Freedy Johnston – Right Between the Promises
Pop tunesmith Freedy Johnston breaks little new ground on his sixth studio album, which comes across as an “if it ain’t broke, don’t fix it” kind of record. Most everything here would fit comfortably among the highlights of Johnston’s 1990s catalog — which is a positive thing when your catalog is as strong as the one he has compiled.

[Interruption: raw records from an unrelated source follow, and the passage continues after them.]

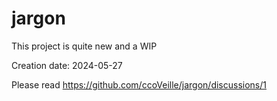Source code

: # jargon

This project is quite new and a WIP

Creation date: 2024-05-27

Please read https://github.com/ccoVeille/jargon/discussions/1
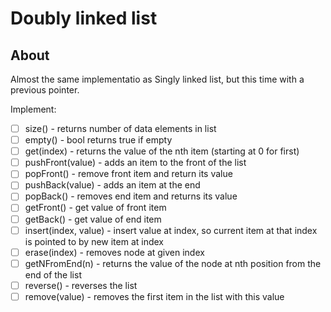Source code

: # Doubly linked list

## About
Almost the same implementatio as Singly linked list, but this time with a previous pointer. 

Implement:

- [ ] size() - returns number of data elements in list
- [ ] empty() - bool returns true if empty
- [ ] get(index) - returns the value of the nth item (starting at 0 for first)
- [ ] pushFront(value) - adds an item to the front of the list
- [ ] popFront() - remove front item and return its value
- [ ] pushBack(value) - adds an item at the end
- [ ] popBack() - removes end item and returns its value
- [ ] getFront() - get value of front item
- [ ] getBack() - get value of end item
- [ ] insert(index, value) - insert value at index, so current item at that index is pointed to by new item at index
- [ ] erase(index) - removes node at given index
- [ ] getNFromEnd(n) - returns the value of the node at nth position from the end of the list
- [ ] reverse() - reverses the list
- [ ] remove(value) - removes the first item in the list with this value
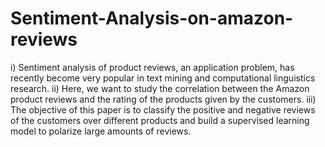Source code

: # Sentiment-Analysis-on-amazon-reviews
i) Sentiment analysis of product reviews, an application problem, has recently become very popular in text mining and computational linguistics research.
ii) Here, we want to study the correlation between the Amazon product reviews and the rating of the products given by the customers.
iii) The objective of this paper is to classify the positive and negative reviews of the customers over different products and build a supervised learning model to polarize large amounts of reviews.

Johnston’s only fault, and one for which he can hardly be blamed, is timing. He’s a keen melodic craftsman stuck in an generation where such talent goes largely ignored, save for a loyal underground. “Pop” used to mean “popular,” and in the early 1970s, Johnston’s music would have been precisely that, all over the AM airwaves of Top-40 stations with songs such as the pace-setting opener “Broken Mirror”, the immediately catchy “Waste Your Time”, and the effortlessly rolling “Anyone”.
Johnston hinted at his connection to that era in the early ’90s by covering Jimmy Webb’s “Wichita Lineman” on an EP, but he really drives it home on Right Between The Promises with a spot-on cover of the Edison Lighthouse one-hit-wonder smash from 1970, “Love Grows (Where My Rosemary Goes)”.
Occasionally he varies the pace a bit, stripping things down to bare acoustics on “Radio Heartache” while taking unexpected rhythmic and melodic twists and turns on “Back To My Machine”. But he fares best when he sticks with his bread-and-butter of power-pop punch.